Credit is the facility to make a purchase (or obtain a good or service) 
without money (cash), thus a liability of the user.  But a user of cash 
incurs no liability.  Cash is the holder's asset, just as is the demand 
deposit for its owner.  But when one writes a check to make a purchase, 
one is using an "instrument of credit," incurring a liability in the 
process.  (That's why one's driver's license is usually required in the 
U.S.to employ the means of payment.)  

Now a central bank may vary the quantity of money (currency) in an 
economy by expanding or contracting its "credit."  But, given the 
quantity of money (currency), the volume of credit may contract or 
expand depending upon the flow of savings or financial institutions' own 
demand for reserves (cash) -- withholdings from the public's deposits 
with them.  And whereas variations in a central bank's credit (currency) 
creation have more direct effects on the price level, the same does not 
follow from variations in private sector's credit (savings).  Only 
private sector's demand to hoard cash does.  Thus, I find the classical 
distinction between money (currency), which derives from a modern 
central bank's credit creation, and demand deposits (part of private 
sector 'savings') more analytically useful. 

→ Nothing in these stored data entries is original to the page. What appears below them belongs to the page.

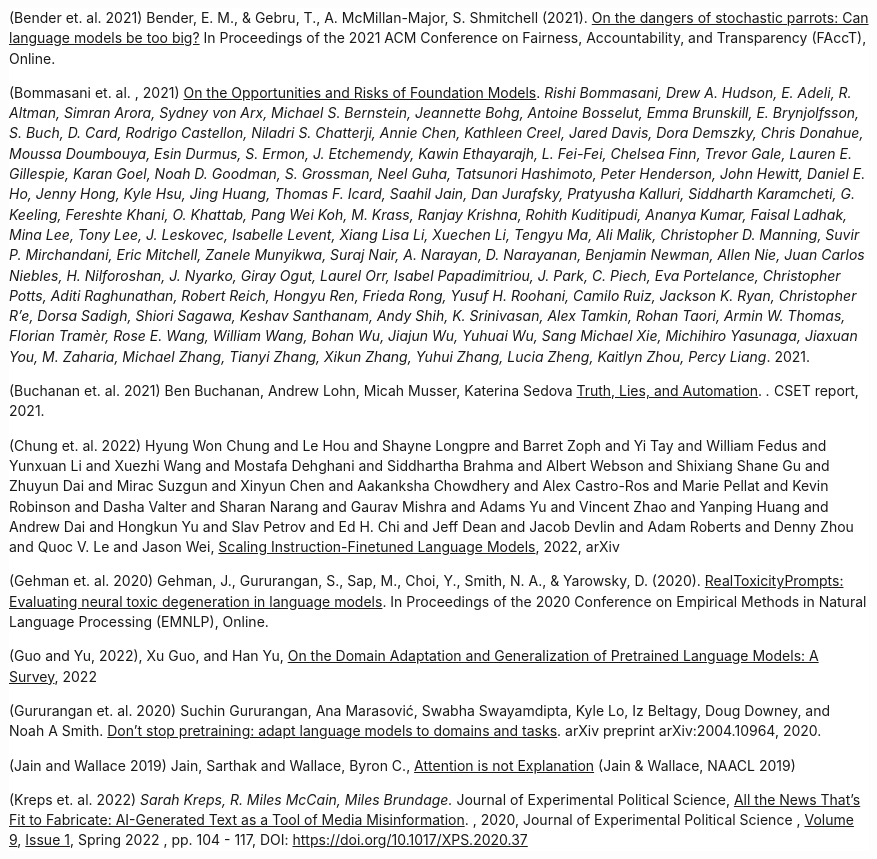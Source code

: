 (Bender et. al. 2021) Bender, E. M., & Gebru, T., A. McMillan-Major, S. Shmitchell (2021). [On the dangers of stochastic parrots: Can language models be too big?](https://dl.acm.org/doi/pdf/10.1145/3442188.3445922) In Proceedings of the 2021 ACM Conference on Fairness, Accountability, and Transparency (FAccT), Online.

(Bommasani et. al. , 2021) [On the Opportunities and Risks of Foundation Models](https://arxiv.org/pdf/2108.07258.pdf). *Rishi Bommasani, Drew A. Hudson, E. Adeli, R. Altman, Simran Arora, Sydney von Arx, Michael S. Bernstein, Jeannette Bohg, Antoine Bosselut, Emma Brunskill, E. Brynjolfsson, S. Buch, D. Card, Rodrigo Castellon, Niladri S. Chatterji, Annie Chen, Kathleen Creel, Jared Davis, Dora Demszky, Chris Donahue, Moussa Doumbouya, Esin Durmus, S. Ermon, J. Etchemendy, Kawin Ethayarajh, L. Fei-Fei, Chelsea Finn, Trevor Gale, Lauren E. Gillespie, Karan Goel, Noah D. Goodman, S. Grossman, Neel Guha, Tatsunori Hashimoto, Peter Henderson, John Hewitt, Daniel E. Ho, Jenny Hong, Kyle Hsu, Jing Huang, Thomas F. Icard, Saahil Jain, Dan Jurafsky, Pratyusha Kalluri, Siddharth Karamcheti, G. Keeling, Fereshte Khani, O. Khattab, Pang Wei Koh, M. Krass, Ranjay Krishna, Rohith Kuditipudi, Ananya Kumar, Faisal Ladhak, Mina Lee, Tony Lee, J. Leskovec, Isabelle Levent, Xiang Lisa Li, Xuechen Li, Tengyu Ma, Ali Malik, Christopher D. Manning, Suvir P. Mirchandani, Eric Mitchell, Zanele Munyikwa, Suraj Nair, A. Narayan, D. Narayanan, Benjamin Newman, Allen Nie, Juan Carlos Niebles, H. Nilforoshan, J. Nyarko, Giray Ogut, Laurel Orr, Isabel Papadimitriou, J. Park, C. Piech, Eva Portelance, Christopher Potts, Aditi Raghunathan, Robert Reich, Hongyu Ren, Frieda Rong, Yusuf H. Roohani, Camilo Ruiz, Jackson K. Ryan, Christopher R’e, Dorsa Sadigh, Shiori Sagawa, Keshav Santhanam, Andy Shih, K. Srinivasan, Alex Tamkin, Rohan Taori, Armin W. Thomas, Florian Tramèr, Rose E. Wang, William Wang, Bohan Wu, Jiajun Wu, Yuhuai Wu, Sang Michael Xie, Michihiro Yasunaga, Jiaxuan You, M. Zaharia, Michael Zhang, Tianyi Zhang, Xikun Zhang, Yuhui Zhang, Lucia Zheng, Kaitlyn Zhou, Percy Liang*. 2021.

(Buchanan et. al. 2021) Ben Buchanan, Andrew Lohn, Micah Musser, Katerina Sedova [Truth, Lies, and Automation](https://cset.georgetown.edu/wp-content/uploads/CSET-Truth-Lies-and-Automation.pdf). *.* CSET report, 2021.

(Chung et. al. 2022) Hyung Won Chung and Le Hou and Shayne Longpre and Barret Zoph and Yi Tay and William Fedus and Yunxuan Li and Xuezhi Wang and Mostafa Dehghani and Siddhartha Brahma and Albert Webson and Shixiang Shane Gu and Zhuyun Dai and Mirac Suzgun and Xinyun Chen and Aakanksha Chowdhery and Alex Castro-Ros and Marie Pellat and Kevin Robinson and Dasha Valter and Sharan Narang and Gaurav Mishra and Adams Yu and Vincent Zhao and Yanping Huang and Andrew Dai and Hongkun Yu and Slav Petrov and Ed H. Chi and Jeff Dean and Jacob Devlin and Adam Roberts and Denny Zhou and Quoc V. Le and Jason Wei, [Scaling Instruction-Finetuned Language Models](https://arxiv.org/pdf/2210.11416.pdf), 2022, arXiv

(Gehman et. al. 2020) Gehman, J., Gururangan, S., Sap, M., Choi, Y., Smith, N. A., & Yarowsky, D. (2020). [RealToxicityPrompts: Evaluating neural toxic degeneration in language models](https://arxiv.org/pdf/2009.11462.pdf). In Proceedings of the 2020 Conference on Empirical Methods in Natural Language Processing (EMNLP), Online.

(Guo and Yu, 2022), Xu Guo, and Han Yu, [On the Domain Adaptation and Generalization of Pretrained Language Models: A Survey](https://arxiv.org/pdf/2211.03154.pdf), 2022

(Gururangan et. al. 2020) Suchin Gururangan, Ana Marasović, Swabha Swayamdipta, Kyle Lo, Iz Beltagy, Doug Downey, and Noah A Smith. [Don’t stop pretraining: adapt language models to domains and tasks](https://arxiv.org/pdf/2004.10964.pdf). arXiv preprint arXiv:2004.10964, 2020.

(Jain and Wallace 2019) Jain, Sarthak  and Wallace, Byron C., [Attention is not Explanation](https://aclanthology.org/N19-1357.pdf) (Jain & Wallace, NAACL 2019)

(Kreps et. al. 2022) *Sarah Kreps, R. Miles McCain, Miles Brundage.* Journal of Experimental Political Science,  [All the News That’s Fit to Fabricate: AI-Generated Text as a Tool of Media Misinformation](https://www.cambridge.org/core/services/aop-cambridge-core/content/view/40F27F0661B839FA47375F538C19FA59/S2052263020000378a.pdf/all-the-news-thats-fit-to-fabricate-ai-generated-text-as-a-tool-of-media-misinformation.pdf). , 2020, Journal of Experimental Political Science , [Volume 9](https://www.cambridge.org/core/journals/journal-of-experimental-political-science/volume/EF5AABBCCAC78B8137852EAB223EDB0A), [Issue 1](https://www.cambridge.org/core/journals/journal-of-experimental-political-science/issue/CF103A8FE1E9300A31099A1406540785), Spring 2022 , pp. 104 - 117, DOI: https://doi.org/10.1017/XPS.2020.37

On Currie's contributions to the literature, Sandilands suggests: "Maybe 
James will first read chapter 12 of David Laidler's _Fabricating the 
Keynesian Revolution_ for an account of Currie's considerable 
contributions to the literature on monetary and fiscal theory and 
policy, or chapters 2 and 3 of my 1990 biography."

I wonder if Sandilands has in mind chapter 9 of Laidler's book rather 
than 12 (on IS-LM).  I did read that as well as his biography and 
Laidler's 1993 article on the origins of the Chicago School.  Besides 
Laidler's and Sandilands' 2002 /HOPE/ article on the 1932 Harvard 
Memorandum, it was those sources I had in mind when I made my comment 
about "much too much" being made about Currie's contributions to our 
understanding of the necessary monetary mechanism to deal with a 
depression.  I remain puzzled by comments like, the 1932 document to 
which Currie contributed was "evidence about an *original* and 
provocative element in the macroeconomic thought of an important 
intellectual center, namely, Harvard, in the early years of the 
depression" (Laidler and Sandilands 2002, 516), when all Currie, 
Ellsworth, and White did was mostly to have applied the quantity theory 
of money.   Indeed, Currie (1934, 4) himself subsequently wrote: "The 
logic of practically all monetary theories of the business cycle called 
for an energetic expansion of money in 1930-33."  And such monetary 
theory was well known to the likes of Fisher, Viner, Mints, and Knight 
in the U.S., and numerous others, including Hawtrey, Pigou, and 
Robertson in the U.K.  In fact, I trace the principle all the way back 
to David Hume (1752), especially on the "good policy of the magistrate" 
to sustain the price level from falling.

Incidentally, I just noticed from Robert Leeson's piece on the web,  the 
fact that Currie considered himself "a Keynesian from way back ... my 
theoretical approach had been influenced by Keynes since my London 
School of Economics days in 1922-25" and he was "using [Keynes's] 
Treatise in classes at Harvard."  On the other hand, I read Laidler and 
Sandilands as strenuously attempting to distance Currie from Keynes's 
influence.  Further material in my efforts to correct the view of Currie 
that Sandilands has written, especially in a way that would make it 
acceptable for publication; read, "getting past the referees."

Meanwhile, I plead guilty to my "rather overweening self-belief" in 
being able to succeed in the task.  Isn't that a prerequisite for anyone 
who undertakes to challenge established authority?